Damit ist abgeschlossen, was in den 1980er Jahren als "Modernisierung" der CDU begann, und klargeworden, daß die nur um den Preis zu haben ist, sich von allen zu trennen, die die Union als auch konservative Partei auffassen. Die CDU war niemals eine genuin "konservative" Partei, das mußte jedem Beobachter deutlich sein. Es handelte sich von Anfang an um eine "amorphe Omnibuspartei der Mitte", so die Formel eines Beamten der britischen Besatzungskommission nach ersten Erfahrungen mit dem Neuling in der politischen Landschaft; "amorph", weil man ihr trotz des christlichen Namensbezugs kein eindeutiges weltanschauliches Profil zuweisen konnte, "Omnibuspartei", weil sie Wähler und Mitglieder aus allen Teilen der Bevölkerung gewinnen wollte, und "Mitte", weil sie, wenn zu sonst nichts, dann doch entschlossen war, sich im juste milieu zu halten.

Die Verschiedenartigkeit der Elemente, aus denen sich die Union zusammensetzte, war allerdings sehr groß, und ihr Zusammenhalt ließ sich nur durch einen aufwendigen konfessionellen und regionalen Proporz gewährleisten. Der hielt stand, selbst wenn politische Entscheidungen die Fortdauer des heterogenen Bündnisses in Frage stellten. Man kann in der Geschichte der Nachkriegszeit fünf Punkte benennen, an denen solche Entscheidungen nötig wurden, und in jedem Fall ging es um die Frage, ob die Konservativen weiter in der Union ihre politische Heimat sehen würden: 1. die Westintegration, 2. die "Formierte Gesellschaft", 3. die Neue Ostpolitik, 4. die "geistig-Moralische Wende", 5. das Bekenntnis zur "Berliner Republik".

Westintegration bezeichnet jenen Prozeß, durch den in der ersten Hälfte der fünfziger Jahre die Weichen für den außenpolitischen Weg der Bundesrepublik gestellt wurden. Wichtiger noch als die Einbindung in die Europäische Gemeinschaft für Kohle und Stahl, den ersten Vorläufer der EU, war dabei der Entschluß zur Wiederbewaffnung und zum Eintritt in die Nato. Beide Vorgänge waren innenpolitisch sehr umstritten. Aber die Ablehnung auf der Linken, aus pazifistischen wie nationalen Gründen, nahm ungleich schärfere Züge an als die auf der Rechten.

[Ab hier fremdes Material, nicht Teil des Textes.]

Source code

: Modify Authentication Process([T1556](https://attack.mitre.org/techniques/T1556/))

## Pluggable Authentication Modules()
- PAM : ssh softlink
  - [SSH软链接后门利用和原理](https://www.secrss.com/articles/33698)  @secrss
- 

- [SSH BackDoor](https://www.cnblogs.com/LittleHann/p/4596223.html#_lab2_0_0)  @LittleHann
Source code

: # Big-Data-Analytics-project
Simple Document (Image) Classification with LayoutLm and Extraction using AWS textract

Wie groß die Vorbehalte von Protestanten in der Union gegenüber einem "karolingischen" Europa wegen seiner katholischen Prägung sein mochten, wie deutlich die Konservativen auch erkannten, daß die Souveränität der Bundesrepublik um den Preis der Einordnung in das westliche Bündnis die Teilung vertiefte, man fügte sich schließlich. Die Hoffnung, daß die Stärkung des Teilstaats ihn zum Kernstaat eines wiedervereinigten Deutschland machen könnte, überwog ebenso wie die Sorge, daß ein neutrales Gesamtdeutschland dem Kommunismus anheimfallen würde.

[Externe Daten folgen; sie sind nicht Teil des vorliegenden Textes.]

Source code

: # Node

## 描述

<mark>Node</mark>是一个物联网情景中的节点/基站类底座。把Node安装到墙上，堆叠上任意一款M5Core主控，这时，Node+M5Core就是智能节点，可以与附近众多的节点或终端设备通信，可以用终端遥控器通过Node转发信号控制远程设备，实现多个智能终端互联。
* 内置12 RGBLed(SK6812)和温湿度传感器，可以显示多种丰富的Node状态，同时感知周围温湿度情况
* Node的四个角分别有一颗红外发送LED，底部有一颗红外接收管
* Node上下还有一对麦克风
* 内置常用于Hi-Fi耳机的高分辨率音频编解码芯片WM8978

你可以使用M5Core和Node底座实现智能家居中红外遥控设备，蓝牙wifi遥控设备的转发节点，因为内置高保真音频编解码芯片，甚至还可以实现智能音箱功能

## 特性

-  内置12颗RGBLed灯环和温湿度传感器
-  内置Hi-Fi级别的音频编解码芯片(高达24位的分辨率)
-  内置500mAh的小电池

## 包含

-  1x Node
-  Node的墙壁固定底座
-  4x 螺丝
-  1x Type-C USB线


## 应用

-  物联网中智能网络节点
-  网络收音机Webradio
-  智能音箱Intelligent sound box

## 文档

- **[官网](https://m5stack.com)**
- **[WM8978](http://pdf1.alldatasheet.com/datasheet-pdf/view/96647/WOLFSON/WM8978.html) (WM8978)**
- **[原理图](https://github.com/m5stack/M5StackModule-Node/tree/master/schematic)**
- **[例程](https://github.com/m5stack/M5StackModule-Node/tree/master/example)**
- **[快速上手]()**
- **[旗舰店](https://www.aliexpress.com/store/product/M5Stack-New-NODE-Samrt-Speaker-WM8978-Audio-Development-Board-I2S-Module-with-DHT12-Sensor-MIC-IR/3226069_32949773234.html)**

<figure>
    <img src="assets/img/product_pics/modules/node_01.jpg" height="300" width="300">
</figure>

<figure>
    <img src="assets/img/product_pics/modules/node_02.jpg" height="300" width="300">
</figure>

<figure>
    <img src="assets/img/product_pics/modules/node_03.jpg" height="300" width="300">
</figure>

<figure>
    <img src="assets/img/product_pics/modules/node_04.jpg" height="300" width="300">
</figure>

Waren die großen Debatten der fünfziger Jahre vor allem außenpolitisch geprägt, verschob sich der Akzent sehr deutlich infolge des Mauerbaus. Nach 1961 zeichnete sich ab, daß eine neue Generation an die Macht drängte, die von anderen Vorstellungen geprägt war als die der Kriegsteilnehmer. Davon blieb die CDU nicht unbeeindruckt, aber im allgemeinen setzte man auf Hinhalten. Das betraf auch und gerade die Konservativen, die mit Unverständnis reagierten und - eine typische Schwäche - weitermachen wollten wie bisher. Nur im Umfeld des Kanzlers Ludwig Erhard gab es einen kleinen Beraterkreis, der das ehrgeizige Projekt verfolgte, dem Linksruck ebenso wie der kulturellen Desorientierung etwas entgegenzusetzen. Die "Formierte Gesellschaft", wie sie Rüdiger Altmann und Johannes Groß entworfen hatten, blieb aber ohne Kontur, selbst für Wohlmeinende war nicht erkennbar, wie dieses "Synchronisierungsmodell" als Basis eines neuen Staatsbewußtseins dienen könnte, gegen die Macht der Verbände und die Unentschiedenheit der politischen Klasse. Die Ungeschicklichkeit des Kanzlers tat ein übriges, um den Versuch zu ersticken, bevor er so recht unternommen war.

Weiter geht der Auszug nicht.